Understanding ULID and NanoID
UUIDs, but for the database we actually use.
Why UUIDv4 is bad for B-tree indexes, what ULID and NanoID change, and the tradeoff between sortability and uniformity.
The UUIDv4 problem.
UUIDv4 is purely random — every byte unrelated to every other. Great for collision resistance, terrible for B-tree indexes: each new row gets a key that lands in a random page of the index, forcing the database to load and rewrite pages all over the disk. On large tables this destroys insert performance. The alternatives are sortable IDs that pack a timestamp into the high-order bits so new rows always append to the end of the index.
ULID — sortable + random.
A ULID is 128 bits: 48 bits of timestamp (milliseconds since 1970), 80 bits of random. Encoded as 26 Crockford-base32 characters — no I/L/O/U, case-insensitive, human-keyboardable. Sorting ULIDs lexically is the same as sorting by creation time within a millisecond; same-millisecond IDs sort by their random tail. The insert pattern is "append at the end of the index", which is what databases like.
ULID = 48-bit timestamp · 80-bit random
NanoID — small + uniform.
NanoID is purely random but optimised for compactness and URL safety. Default 21 characters from a 64-character alphabet — same collision space as UUIDv4 but shorter and URL-safe without quoting. It doesn't carry a timestamp, so it doesn't help with index locality, but it's perfect for slugs, share tokens, public IDs where you want something compact that isn't guessable.
A worked comparison.
UUIDv4 (36 char): f47ac10b-58cc-4372-a567-0e02b2c3d479
ULID (26 char): 01HXY7QRWZGKMP3D5KFNQTV8E2
NanoID (21 char): V1StGXR8_Z5jdHi6B-myT
Same uniqueness guarantee, three different storage shapes. ULID's first 10 characters are a sortable timestamp prefix; NanoID is shorter and URL-safe; UUIDv4 is the universal-but-suboptimal default.
When to pick which
time-ordered insert vs short share token
ULID for primary keys; NanoID for URL slugs.
postgres PK → ULID ; share URL → NanoID
= Pick by use case
UUIDv7, the standardised middle.
UUIDv7 (RFC 9562, 2024) is the standardised successor: same time-prefix idea as ULID, but packaged as a UUID (36 characters, hyphenated, drop-in for existing UUID columns). Most modern databases and libraries now have UUIDv7 support. If you can adopt it, UUIDv7 is the cleanest answer for new primary keys; ULID is the equivalent in a different encoding.
Information leakage.
A time-ordered ID encodes "when was this record created" — sometimes desirable, sometimes not.
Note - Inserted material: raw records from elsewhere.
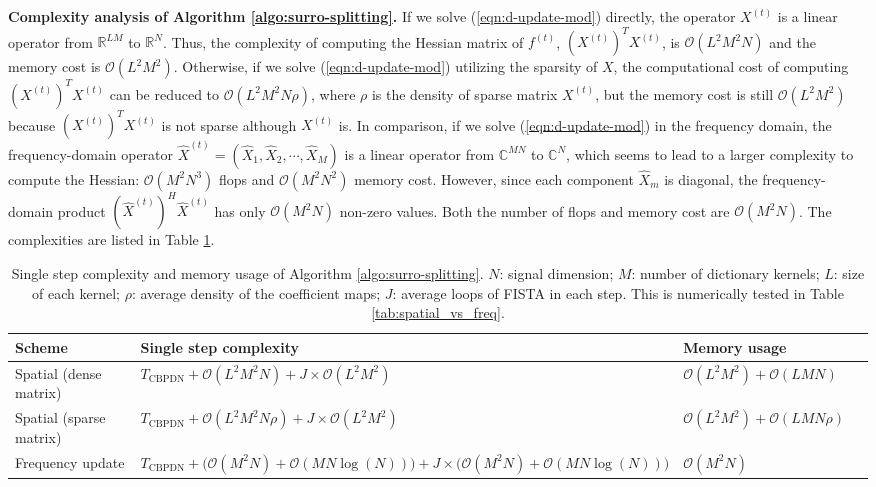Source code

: \documentclass[final]{siamart1116}
\def \co {\mathcal{O}}
\def \R  {\mathbb{R}}
\def \C  {\mathbb{C}}
\begin{document}
\textbf{Complexity analysis of Algorithm \ref{algo:surro-splitting}.}
If we solve (\ref{eqn:d-update-mod}) directly, the operator $X^{(t)}$ is a linear operator from $\R^{LM}$ to $\R^{N}$. Thus, the complexity of computing the Hessian matrix of $f^{(t)}$, $(X^{(t)})^T X^{(t)}$, is $\co(L^2M^2N)$ and the memory cost is $\co(L^2M^2)$.
Otherwise, if we solve (\ref{eqn:d-update-mod}) utilizing the sparsity of $X$, the computational cost of computing $(X^{(t)})^T X^{(t)}$ can be reduced to $\co(L^2M^2N\rho)$, where $\rho$ is the density of sparse matrix $X^{(t)}$, but the memory cost is still $\co(L^2M^2)$ because $(X^{(t)})^T X^{(t)}$ is not sparse although $X^{(t)}$ is.
In comparison, if we solve (\ref{eqn:d-update-mod}) in the frequency domain, the frequency-domain operator $\hat{X}^{(t)} = (\hat{X}_1, \hat{X}_2, \cdots, \hat{X}_M)$ is a linear operator from $\C^{MN}$ to $\C^{N}$, which seems to lead to a larger complexity to compute the Hessian: $\co(M^2N^3)$ flops and $\co(M^2N^2)$ memory cost. However, since each component $\hat{X}_m$ is diagonal, the frequency-domain product $(\hat{X}^{(t)})^H \hat{X}^{(t)}$ has only $\co(M^2N)$ non-zero values. Both the number of flops and memory cost are $\co(M^2N)$.  The complexities are listed in Table \ref{tab:surro}.


\begin{table}[t]
\centering
\begin{tabular}{|b{0.268\linewidth}|b{0.48\linewidth}|b{0.268\linewidth}|}
\hline
Scheme & Single step complexity & Memory usage\\
\hline \hline
Spatial (dense matrix) & $T_{\text{CBPDN}} + \co(L^2M^2N) + J \times \co(L^2M^2)$ & $\co(L^2M^2) + \co(LMN)$\\
\hline
Spatial (sparse matrix) & $T_{\text{CBPDN}} +\co(L^2M^2N\rho) + J \times \co(L^2M^2)$ & $\co(L^2M^2) + \co(LMN\rho)$\\
\hline
Frequency update & $T_{\text{CBPDN}} + \big(\co(M^2N) + \co(MN\log(N)) \big) + J \times \big(\co(M^2N)+\co(MN\log(N))\big)$ & $\co(M^2N)$\\
\hline
\end{tabular}
\caption{Single step complexity and memory usage of Algorithm \ref{algo:surro-splitting}. $N$: signal dimension; $M$: number of dictionary kernels; $L$: size of each kernel; $\rho$: average density of the coefficient maps; $J$: average loops of FISTA in each step. This is numerically tested in Table \ref{tab:spatial_vs_freq}.
}
\label{tab:surro}
\end{table}
\end{document}

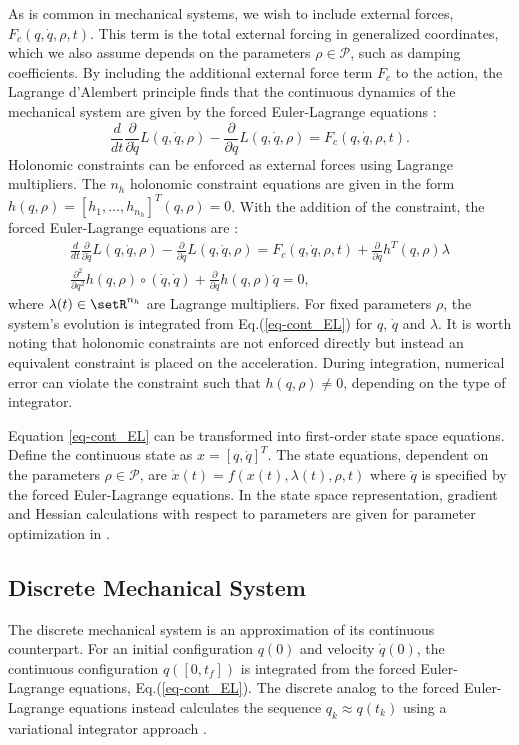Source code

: \documentclass[letterpaper, 10pt, conference]{ieeeconf}
\begin{document}
As is common in mechanical systems, we wish to include external forces, $F_c(q,\dot{q},\rho,t)$.  This term is the total external forcing in generalized coordinates, which we also assume depends on the parameters $\rho\in\mathcal{P}$, such as damping coefficients.  By including the additional external force term $F_c$ to the action, the Lagrange d'Alembert principle finds that the continuous dynamics of the mechanical system are given by the forced Euler-Lagrange equations \cite{murray_li_sastry}:
\[
\frac{d}{d t}\frac{\partial}{\partial \dot{q}}L(q,\dot{q},\rho) - \frac{\partial}{\partial q}L(q,\dot{q},\rho) = F_c(q,\dot{q},\rho,t).
\]
Holonomic constraints can be enforced as external forces using Lagrange multipliers.  The $n_h$ holonomic constraint equations are given in the form $h(q,\rho)= [h_1,\ldots,h_{n_h}]^T(q,\rho) = 0$.  With the addition of the constraint, the forced Euler-Lagrange equations are \cite{murray_li_sastry}:
\begin{equation}
\begin{array}{c}
\frac{d}{d t}\frac{\partial}{\partial \dot{q}}L(q,\dot{q},\rho) - \frac{\partial}{\partial q}L(q,\dot{q},\rho) = F_c(q,\dot{q},\rho,t) + \frac{\partial}{\partial q}h^T(q,\rho)\lambda\\
\frac{\partial^2}{\partial q^2}h(q,\rho)\circ(\dot{q},\dot{q}) + \frac{\partial}{\partial q}h(q,\rho)\ddot{q} = 0,
\end{array}
\label{eq-cont_EL}
\end{equation}
where $\lambda(t)\in\setR^{n_h}$ are Lagrange multipliers.  For fixed parameters $\rho$, the system's evolution is integrated from Eq.(\ref{eq-cont_EL}) for $q$, $\dot{q}$ and $\lambda$.  It is worth noting that holonomic constraints are not enforced directly but instead an equivalent constraint is placed on the acceleration.  During integration, numerical error can violate the constraint such that  $h(q,\rho)\neq 0$, depending on the type of integrator.

Equation \ref{eq-cont_EL} can be transformed into first-order state space equations.  Define the continuous state as $x = [q,\dot{q}]^T$.  The state equations, dependent on the parameters $\rho\in\mathcal{P}$, are $\dot{x}(t) = f(x(t),\lambda(t),\rho,t)$ where $\ddot{q}$ is specified by the forced Euler-Lagrange equations.  In the state space representation, gradient and Hessian calculations with respect to parameters are given for parameter optimization in \cite{miller_murphey}.

\subsection{Discrete Mechanical System}
The discrete mechanical system is an approximation of its continuous counterpart.  For an initial configuration $q(0)$ and velocity $\dot{q}(0)$, the continuous configuration $q([0,t_f])$ is integrated from the forced Euler-Lagrange equations, Eq.(\ref{eq-cont_EL}).  The discrete analog to the forced Euler-Lagrange equations instead calculates the sequence $q_k\approx q(t_k)$ using a variational integrator approach \cite{johnson_murphey_scalable}.  
\end{document}
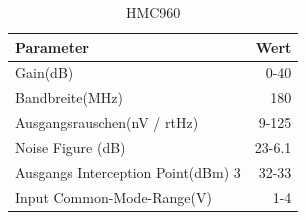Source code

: \begin{table}[tbp]
  \centering
  \begin{tabular}{l r}
    Parameter & Wert\\
    \hline
	Gain(dB) & 0-40\\
	Bandbreite(MHz) & 180 \\
	Ausgangsrauschen(nV / rtHz) &   9-125 \\
	Noise Figure (dB) & 23-6.1\\
	Ausgangs Interception Point(dBm) 3 & 32-33\\
	Input Common-Mode-Range(V) & 1-4 \\
	
  \end{tabular}
  \caption{HMC960}
  \label{tab:HMC960}
\end{table}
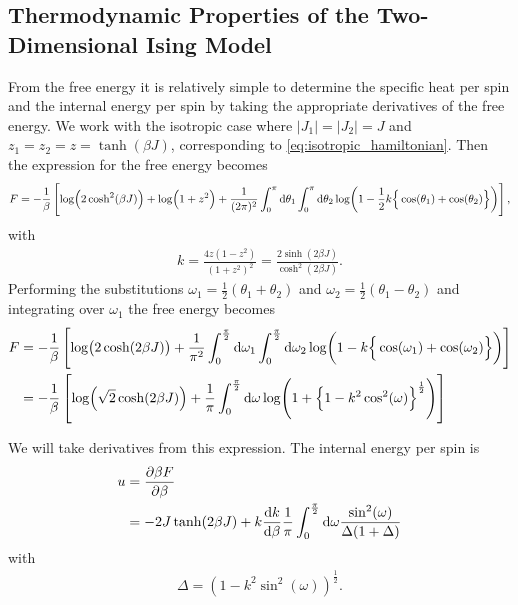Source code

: \documentclass[11pt, a4paper]{report} %
\begin{document}
\subsection{Thermodynamic Properties of the Two-Dimensional Ising Model}
From the free energy it is relatively simple to determine the specific heat per spin and the internal energy per spin by taking the appropriate derivatives of the free energy\cite{mccoy:1973}. We work with the isotropic case where \(\left|J_1\right| = \left|J_2\right| = J\) and \(z_1 = z_2 = z = \tanh(\beta J)\), corresponding to \cref{eq:isotropic_hamiltonian}.
Then the expression for the free energy becomes
\begin{dmath}
	F = -\frac{1}{\beta} \left[\log(2\cosh^2(\beta J)) + \log(1+z^2) + \frac{1}{(2\pi)^2} \int_0^{\pi}\dif \theta_1 \int_0^{\pi} \dif \theta_2 \log(1-\frac{1}{2}k \Big\{\cos(\theta_1) + \cos(\theta_2)\Big\})\right],
\end{dmath}
with
\begin{align}
	k = \frac{4z(1-z^2)}{(1+z^2)^2} = \frac{2\sinh(2\beta J)}{\cosh^2{(2\beta J)}}.
\end{align}
Performing the substitutions \(\omega_1 = \frac{1}{2}(\theta_1 + \theta_2)\) and \(\omega_2 = \frac{1}{2}(\theta_1 - \theta_2)\) and integrating over \(\omega_1\) the free energy becomes
\begin{align}
		F &= -\frac{1}{\beta} \left[\log(2\cosh(2\beta J)) + \frac{1}{\pi^2} \int_0^{\frac{\pi}{2}} \dif \omega_1 \int_0^{\frac{\pi}{2}} \dif \omega_2 \log(1- k \Big\{\cos(\omega_1) + \cos(\omega_2)\Big\})\right]\\
		&= -\frac{1}{\beta} \left[\log(\sqrt{2}\cosh(2\beta J)) + \frac{1}{\pi} \int_0^{\frac{\pi}{2}} \dif \omega \log(1+\left\{1-k^2 \cos^2(\omega)\right\}^{\frac{1}{2}}) \right]
\end{align}

We will take derivatives from this expression. The internal energy per spin is
\begin{align}
	\label{eq:internal_energy}
	u &= \frac{\partial \beta F}{\partial \beta}\\
	&= -2 J \tanh(2\beta J) + k \frac{\dif k}{\dif \beta} \frac{1}{\pi} \int_0^{\frac{\pi}{2}} \dif \omega \frac{\sin^2(\omega)}{\Delta (1+\Delta)}
\end{align}
with
\begin{align}
	\Delta = \left( 1 - k^2 \sin^2(\omega) \right)^{\frac{1}{2}}.
\end{align}
\end{document}
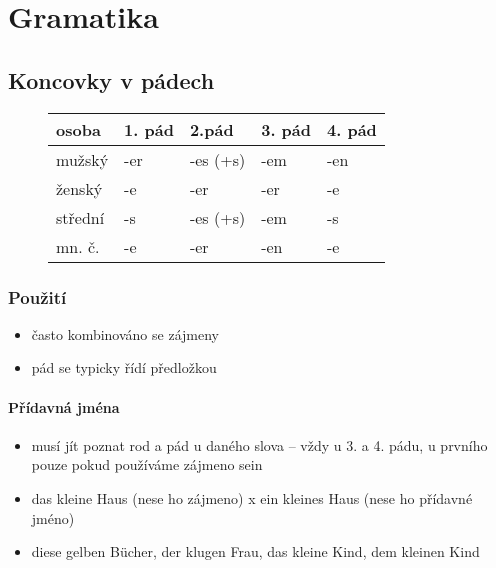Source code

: \documentclass[a4paper,12pt]{report}
\begin{document}
\titlep
\tocp


\chapter{Gramatika}

\section{Koncovky v pádech}

\begin{figure}[h]
  \centering
  \begin{center}
    \begin{longtable}{ | m{2cm} | m{2cm} | m{2cm} | m{2cm} | m{2cm} | }
      \hline
      osoba   & 1. pád & 2.pád    & 3. pád & 4. pád \\
      \hline
      mužský  & -er    & -es (+s) & -em    & -en    \\
      ženský  & -e     & -er      & -er    & -e     \\
      střední & -s     & -es (+s) & -em    & -s     \\
      mn. č.  & -e     & -er      & -en    & -e     \\
      \hline
    \end{longtable}
  \end{center}
\end{figure}

\subsection{Použití}

\begin{itemize}
  \item často kombinováno se zájmeny
  \item pád se typicky řídí předložkou
\end{itemize}

\subsubsection{Přídavná jména}

\begin{itemize}
  \item musí jít poznat rod a pád u daného slova -- vždy u 3. a 4. pádu, u prvního pouze pokud používáme zájmeno sein
  \item das kleine Haus (nese ho zájmeno) x ein kleines Haus (nese ho přídavné jméno)
  \item diese gelben Bücher, der klugen Frau, das kleine Kind, dem kleinen Kind
\end{itemize}
\end{document}
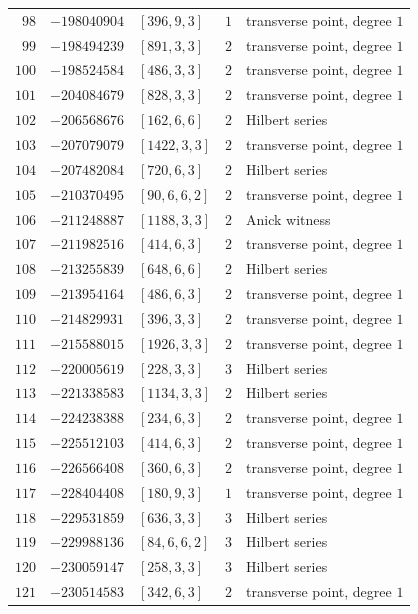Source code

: \documentclass[11pt]{article}
\begin{document}
\begin{center}
\begin{longtable}{r r l c l}
$98$ & $-198040904$ & $[396,9,3]$ & $1$ & transverse point, degree $1$\\
$99$ & $-198494239$ & $[891,3,3]$ & $2$ & transverse point, degree $1$\\
$100$ & $-198524584$ & $[486,3,3]$ & $2$ & transverse point, degree $1$\\
$101$ & $-204084679$ & $[828,3,3]$ & $2$ & transverse point, degree $1$\\
$102$ & $-206568676$ & $[162,6,6]$ & $2$ & Hilbert series\\
$103$ & $-207079079$ & $[1422,3,3]$ & $2$ & transverse point, degree $1$\\
$104$ & $-207482084$ & $[720,6,3]$ & $2$ & Hilbert series\\
$105$ & $-210370495$ & $[90,6,6,2]$ & $2$ & transverse point, degree $1$\\
$106$ & $-211248887$ & $[1188,3,3]$ & $2$ & Anick witness\\
$107$ & $-211982516$ & $[414,6,3]$ & $2$ & transverse point, degree $1$\\
$108$ & $-213255839$ & $[648,6,6]$ & $2$ & Hilbert series\\
$109$ & $-213954164$ & $[486,6,3]$ & $2$ & transverse point, degree $1$\\
$110$ & $-214829931$ & $[396,3,3]$ & $2$ & transverse point, degree $1$\\
$111$ & $-215588015$ & $[1926,3,3]$ & $2$ & transverse point, degree $1$\\
$112$ & $-220005619$ & $[228,3,3]$ & $3$ & Hilbert series\\
$113$ & $-221338583$ & $[1134,3,3]$ & $2$ & Hilbert series\\
$114$ & $-224238388$ & $[234,6,3]$ & $2$ & transverse point, degree $1$\\
$115$ & $-225512103$ & $[414,6,3]$ & $2$ & transverse point, degree $1$\\
$116$ & $-226566408$ & $[360,6,3]$ & $2$ & transverse point, degree $1$\\
$117$ & $-228404408$ & $[180,9,3]$ & $1$ & transverse point, degree $1$\\
$118$ & $-229531859$ & $[636,3,3]$ & $3$ & Hilbert series\\
$119$ & $-229988136$ & $[84,6,6,2]$ & $3$ & Hilbert series\\
$120$ & $-230059147$ & $[258,3,3]$ & $3$ & Hilbert series\\
$121$ & $-230514583$ & $[342,6,3]$ & $2$ & transverse point, degree $1$\\

\end{longtable}
\end{center}
\end{document}
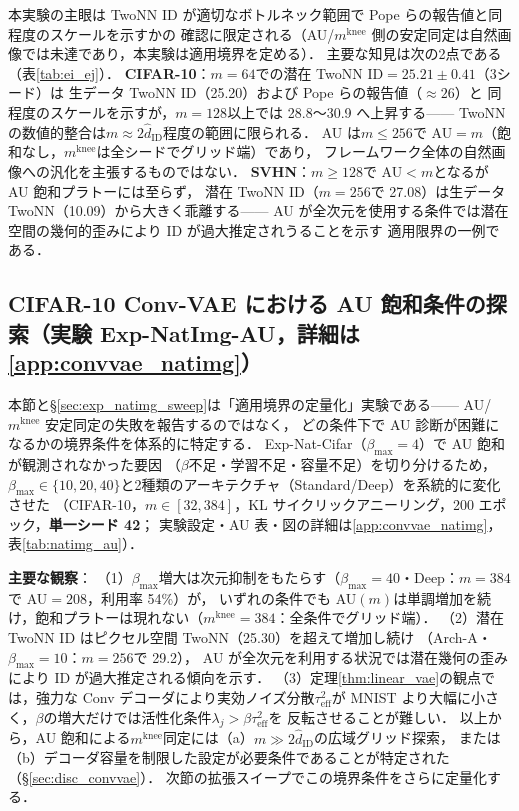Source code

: \documentclass[11pt,a4paper]{jsarticle}
\newcommand{\mknee}{m^{\mathrm{knee}}}
\begin{document}
本実験の主眼は TwoNN ID が適切なボトルネック範囲で Pope らの報告値と同程度のスケールを示すかの
確認に限定される（AU/$\mknee$ 側の安定同定は自然画像では未達であり，本実験は適用境界を定める）．
主要な知見は次の2点である（表\ref{tab:ei_ej}）．
\textbf{CIFAR-10}：$m=64$での潜在 TwoNN ID$=25.21\pm0.41$（3シード）は
生データ TwoNN ID（25.20）および Pope ら\cite{pope2021intrinsic}の報告値（$\approx 26$）と
同程度のスケールを示すが，$m=128$以上では 28.8〜30.9 へ上昇する——
TwoNN の数値的整合は$m \approx 2\hat{d}_\mathrm{ID}$程度の範囲に限られる．
AU は$m \leq 256$で AU$=m$（飽和なし，$\mknee$は全シードでグリッド端）であり，
フレームワーク全体の自然画像への汎化を主張するものではない．
\textbf{SVHN}：$m \geq 128$で AU$<m$となるが AU 飽和プラトーには至らず，
潜在 TwoNN ID（$m=256$で 27.08）は生データ TwoNN（10.09）から大きく乖離する——
AU が全次元を使用する条件では潜在空間の幾何的歪みにより ID が過大推定されうることを示す
適用限界の一例である．

\subsection{CIFAR-10 Conv-VAE における AU 飽和条件の探索（実験 Exp-NatImg-AU，詳細は\ref{app:convvae_natimg}）}\label{sec:exp_natimg_au}

本節と§\ref{sec:exp_natimg_sweep}は「適用境界の定量化」実験である——
AU/$\mknee$ 安定同定の失敗を報告するのではなく，
どの条件下で AU 診断が困難になるかの境界条件を体系的に特定する．
Exp-Nat-Cifar（$\beta_{\max}=4$）で AU 飽和が観測されなかった要因
（$\beta$不足・学習不足・容量不足）を切り分けるため，
$\beta_{\max} \in \{10, 20, 40\}$と2種類のアーキテクチャ（Standard/Deep）を系統的に変化させた
（CIFAR-10，$m \in [32, 384]$，KL サイクリックアニーリング，200 エポック，\textbf{単一シード 42}；
実験設定・AU 表・図の詳細は\ref{app:convvae_natimg}，表\ref{tab:natimg_au}）．

\textbf{主要な観察}：
（1）$\beta_{\max}$増大は次元抑制をもたらす（$\beta_{\max}=40$・Deep：$m=384$で AU$=208$，利用率 54\%）が，
いずれの条件でも AU$(m)$は単調増加を続け，飽和プラトーは現れない（$\mknee=384$：全条件でグリッド端）．
（2）潜在 TwoNN ID はピクセル空間 TwoNN（25.30）を超えて増加し続け
（Arch-A・$\beta_{\max}=10$：$m=256$で 29.2），
AU が全次元を利用する状況では潜在幾何の歪みにより ID が過大推定される傾向を示す．
（3）定理\ref{thm:linear_vae}の観点では，強力な Conv デコーダにより実効ノイズ分散$\tau^2_\mathrm{eff}$が
MNIST より大幅に小さく，$\beta$の増大だけでは活性化条件$\lambda_j > \beta\tau^2_\mathrm{eff}$を
反転させることが難しい．
以上から，AU 飽和による$\mknee$同定には（a）$m \gg 2\hat{d}_\mathrm{ID}$の広域グリッド探索，
または（b）デコーダ容量を制限した設定が必要条件であることが特定された（§\ref{sec:disc_convvae}）．
次節の拡張スイープでこの境界条件をさらに定量化する．
\end{document}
An attacker who sees two of your IDs can derive their order; sees one of yours and one from earlier and they can estimate your creation rate. For internal IDs, fine. For public-facing IDs, NanoID (or a separately-issued public token) hides that information.
Collision math.
A 21-character NanoID with a 64-character alphabet has 64²¹ ≈ 2¹²⁶ possible values. A ULID has 80 bits of randomness per millisecond. Both make collision-by-chance a non-issue at any realistic scale — you'd need to generate 10¹⁹ NanoIDs before the probability of a collision rose above one in a billion. The longer alphabet variant of NanoID is rarely worth using; the default size is plenty.